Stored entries
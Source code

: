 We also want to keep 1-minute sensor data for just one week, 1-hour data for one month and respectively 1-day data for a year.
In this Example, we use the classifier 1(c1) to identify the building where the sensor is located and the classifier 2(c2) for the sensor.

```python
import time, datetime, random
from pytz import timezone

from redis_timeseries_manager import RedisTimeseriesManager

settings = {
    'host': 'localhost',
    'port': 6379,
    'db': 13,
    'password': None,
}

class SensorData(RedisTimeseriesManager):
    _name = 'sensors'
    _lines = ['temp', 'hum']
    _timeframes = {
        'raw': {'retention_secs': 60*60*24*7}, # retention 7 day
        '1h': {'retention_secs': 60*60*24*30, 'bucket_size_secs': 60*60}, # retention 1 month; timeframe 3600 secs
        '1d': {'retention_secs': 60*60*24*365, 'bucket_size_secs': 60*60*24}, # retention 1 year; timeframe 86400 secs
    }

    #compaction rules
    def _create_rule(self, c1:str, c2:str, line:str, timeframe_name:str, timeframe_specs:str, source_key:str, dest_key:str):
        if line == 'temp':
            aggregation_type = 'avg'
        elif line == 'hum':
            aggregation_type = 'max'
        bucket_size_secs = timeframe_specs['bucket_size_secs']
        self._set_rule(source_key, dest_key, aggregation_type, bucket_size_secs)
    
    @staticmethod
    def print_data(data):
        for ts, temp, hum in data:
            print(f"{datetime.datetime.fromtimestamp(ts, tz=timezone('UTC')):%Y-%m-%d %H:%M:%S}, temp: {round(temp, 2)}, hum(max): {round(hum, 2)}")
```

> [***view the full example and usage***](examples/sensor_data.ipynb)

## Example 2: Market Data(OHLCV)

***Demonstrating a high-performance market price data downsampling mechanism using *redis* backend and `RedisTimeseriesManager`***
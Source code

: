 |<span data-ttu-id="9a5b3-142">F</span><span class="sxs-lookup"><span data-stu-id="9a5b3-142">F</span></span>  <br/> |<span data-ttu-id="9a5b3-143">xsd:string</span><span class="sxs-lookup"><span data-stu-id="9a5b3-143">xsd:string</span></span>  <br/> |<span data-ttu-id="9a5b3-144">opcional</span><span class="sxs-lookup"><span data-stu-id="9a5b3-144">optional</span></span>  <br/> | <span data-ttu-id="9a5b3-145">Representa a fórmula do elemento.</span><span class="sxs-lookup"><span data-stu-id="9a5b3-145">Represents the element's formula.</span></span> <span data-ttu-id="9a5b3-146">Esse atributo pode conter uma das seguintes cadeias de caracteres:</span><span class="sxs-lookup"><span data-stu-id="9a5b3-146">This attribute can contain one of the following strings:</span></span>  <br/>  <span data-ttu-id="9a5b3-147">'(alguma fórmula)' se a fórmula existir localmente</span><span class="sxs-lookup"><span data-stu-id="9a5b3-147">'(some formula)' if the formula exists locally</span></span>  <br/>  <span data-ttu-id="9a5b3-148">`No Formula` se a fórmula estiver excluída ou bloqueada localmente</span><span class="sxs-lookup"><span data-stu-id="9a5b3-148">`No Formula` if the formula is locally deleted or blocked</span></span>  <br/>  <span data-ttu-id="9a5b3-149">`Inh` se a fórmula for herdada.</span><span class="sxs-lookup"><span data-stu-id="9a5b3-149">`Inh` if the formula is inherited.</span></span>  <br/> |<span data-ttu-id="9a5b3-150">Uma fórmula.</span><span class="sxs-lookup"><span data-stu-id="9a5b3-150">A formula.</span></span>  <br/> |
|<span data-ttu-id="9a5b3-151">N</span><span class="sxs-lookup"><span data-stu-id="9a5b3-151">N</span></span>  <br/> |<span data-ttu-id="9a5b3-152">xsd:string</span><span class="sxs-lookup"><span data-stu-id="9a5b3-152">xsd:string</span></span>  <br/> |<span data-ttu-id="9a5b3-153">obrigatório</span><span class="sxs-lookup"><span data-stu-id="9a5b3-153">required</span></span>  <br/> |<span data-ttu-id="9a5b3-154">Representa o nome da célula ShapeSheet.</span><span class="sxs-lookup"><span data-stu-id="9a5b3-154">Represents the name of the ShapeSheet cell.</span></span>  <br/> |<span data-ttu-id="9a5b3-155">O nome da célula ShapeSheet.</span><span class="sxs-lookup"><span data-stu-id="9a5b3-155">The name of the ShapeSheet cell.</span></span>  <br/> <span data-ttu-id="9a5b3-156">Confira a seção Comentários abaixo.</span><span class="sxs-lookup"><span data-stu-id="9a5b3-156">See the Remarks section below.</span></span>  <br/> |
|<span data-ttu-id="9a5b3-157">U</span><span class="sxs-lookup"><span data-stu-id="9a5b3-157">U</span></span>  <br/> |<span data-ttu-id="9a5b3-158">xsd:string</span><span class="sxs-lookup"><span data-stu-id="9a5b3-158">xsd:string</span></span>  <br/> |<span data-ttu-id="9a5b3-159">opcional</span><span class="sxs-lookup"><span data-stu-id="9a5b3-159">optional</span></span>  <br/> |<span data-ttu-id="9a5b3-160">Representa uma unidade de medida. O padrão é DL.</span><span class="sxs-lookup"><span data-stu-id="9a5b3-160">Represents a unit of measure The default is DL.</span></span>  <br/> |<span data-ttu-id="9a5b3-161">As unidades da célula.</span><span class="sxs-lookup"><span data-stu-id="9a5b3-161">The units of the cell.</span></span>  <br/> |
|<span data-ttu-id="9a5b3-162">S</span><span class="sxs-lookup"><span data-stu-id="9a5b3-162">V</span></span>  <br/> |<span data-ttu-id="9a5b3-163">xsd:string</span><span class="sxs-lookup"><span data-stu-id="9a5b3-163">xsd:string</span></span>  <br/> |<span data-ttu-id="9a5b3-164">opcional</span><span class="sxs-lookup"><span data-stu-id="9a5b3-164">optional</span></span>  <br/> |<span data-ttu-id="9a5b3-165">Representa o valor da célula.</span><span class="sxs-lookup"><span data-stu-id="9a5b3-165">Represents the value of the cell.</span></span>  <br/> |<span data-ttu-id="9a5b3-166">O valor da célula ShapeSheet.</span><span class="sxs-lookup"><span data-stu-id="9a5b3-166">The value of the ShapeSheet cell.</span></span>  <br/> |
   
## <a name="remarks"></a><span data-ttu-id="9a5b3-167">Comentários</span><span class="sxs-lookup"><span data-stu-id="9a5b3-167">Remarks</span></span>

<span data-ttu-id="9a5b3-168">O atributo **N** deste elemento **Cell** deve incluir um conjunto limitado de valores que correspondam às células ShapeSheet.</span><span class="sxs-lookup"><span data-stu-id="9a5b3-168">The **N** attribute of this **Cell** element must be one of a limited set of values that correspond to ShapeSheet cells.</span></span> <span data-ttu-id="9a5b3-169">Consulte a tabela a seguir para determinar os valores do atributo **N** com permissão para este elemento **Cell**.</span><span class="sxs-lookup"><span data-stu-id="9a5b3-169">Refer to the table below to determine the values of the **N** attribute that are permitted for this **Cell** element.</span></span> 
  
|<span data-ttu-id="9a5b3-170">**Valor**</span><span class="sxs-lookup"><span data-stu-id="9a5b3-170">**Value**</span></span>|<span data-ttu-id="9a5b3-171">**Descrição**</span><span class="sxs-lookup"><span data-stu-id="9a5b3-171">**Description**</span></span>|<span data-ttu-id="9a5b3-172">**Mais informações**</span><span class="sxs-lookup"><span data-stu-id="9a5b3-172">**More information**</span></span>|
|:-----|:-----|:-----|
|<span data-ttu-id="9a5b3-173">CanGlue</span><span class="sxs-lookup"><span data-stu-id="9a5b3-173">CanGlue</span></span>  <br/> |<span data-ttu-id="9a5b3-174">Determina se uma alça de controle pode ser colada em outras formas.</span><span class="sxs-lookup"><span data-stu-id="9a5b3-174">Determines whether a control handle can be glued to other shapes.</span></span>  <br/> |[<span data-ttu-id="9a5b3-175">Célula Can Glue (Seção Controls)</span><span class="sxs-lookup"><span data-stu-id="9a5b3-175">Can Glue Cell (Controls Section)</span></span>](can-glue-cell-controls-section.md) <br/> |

## Requirement
Each line in the data above either holds "import" or does not. State how many do, as a bare number.

## Task result
3